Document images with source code
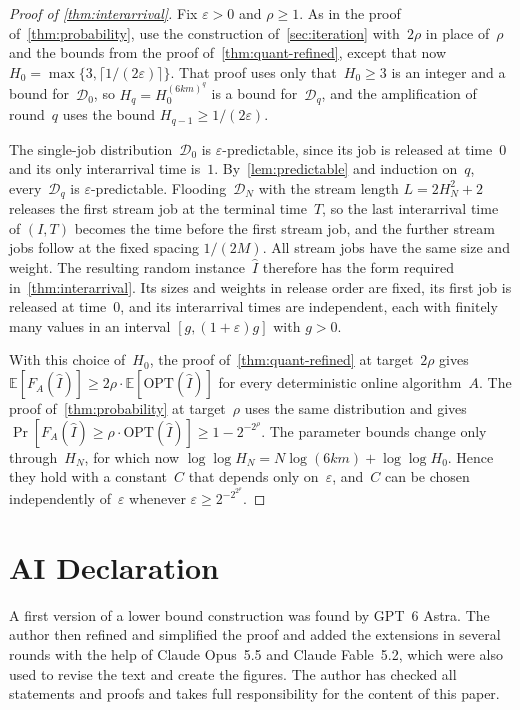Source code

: \documentclass[11pt,letterpaper]{article}
\theoremstyle{definition}
\theoremstyle{remark}
\newcommand{\OPT}{{\mathrm{OPT}}}
\newcommand{\eps}{\varepsilon}
\newcommand{\E}{\mathbb{E}}
\newcommand{\cD}{\mathcal{D}}
\begin{document}
\begin{proof}[Proof of \cref{thm:interarrival}]
Fix $\eps>0$ and $\rho\ge1$. As in the proof of~\cref{thm:probability}, use the construction of~\cref{sec:iteration} with~$2\rho$ in place of~$\rho$ and the bounds from the proof of~\cref{thm:quant-refined}, except that now $H_0=\max\{3,\lceil1/(2\eps)\rceil\}$. That proof uses only that~$H_0\ge3$ is an integer and a bound for~$\cD_0$, so $H_q=H_0^{(6km)^q}$ is a bound for~$\cD_q$, and the amplification of round~$q$ uses the bound $H_{q-1}\ge1/(2\eps)$.

The single-job distribution~$\cD_0$ is $\eps$-predictable, since its job is released at time~$0$ and its only interarrival time is~$1$. By~\cref{lem:predictable} and induction on~$q$, every~$\cD_q$ is $\eps$-predictable. Flooding~$\cD_N$ with the stream length $L=2H_N^2+2$ releases the first stream job at the terminal time~$T$, so the last interarrival time of $(I,T)$ becomes the time before the first stream job, and the further stream jobs follow at the fixed spacing $1/(2M)$. All stream jobs have the same size and weight. The resulting random instance~$\hat I$ therefore has the form required in~\cref{thm:interarrival}. Its sizes and weights in release order are fixed, its first job is released at time~$0$, and its interarrival times are independent, each with finitely many values in an interval $[g,(1+\eps)g]$ with $g>0$.

With this choice of~$H_0$, the proof of~\cref{thm:quant-refined} at target~$2\rho$ gives $\E[F_A(\hat I)]\ge2\rho\cdot\E[\OPT(\hat I)]$ for every deterministic online algorithm~$A$. The proof of~\cref{thm:probability} at target~$\rho$ uses the same distribution and gives $\Pr[F_A(\hat I)\ge\rho\cdot \OPT(\hat I)]\ge1-2^{-2^\rho}$. The parameter bounds change only through~$H_N$, for which now $\log\log H_N=N\log(6km)+\log\log H_0$. Hence they hold with a constant~$C$ that depends only on~$\eps$, and~$C$ can be chosen independently of~$\eps$ whenever $\eps\ge2^{-2^{2^\rho}}$.
\end{proof}


\section*{AI Declaration}

A first version of a lower bound construction was found by GPT~6 Astra. The author then refined and simplified the proof and added the extensions in several rounds with the help of Claude Opus~5.5 and Claude Fable~5.2, which were also used to revise the text and create the figures. The author has checked all statements and proofs and takes full responsibility for the content of this paper.

\begin{refcontext}[sorting=nyt]
\printbibliography
\end{refcontext}
\end{document}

EXERCISE AIM – Set apart and copy each line of the records that holds the word "theoremstyle".

ANSWER TO THE PROBLEM –
\theoremstyle{definition}
\theoremstyle{remark}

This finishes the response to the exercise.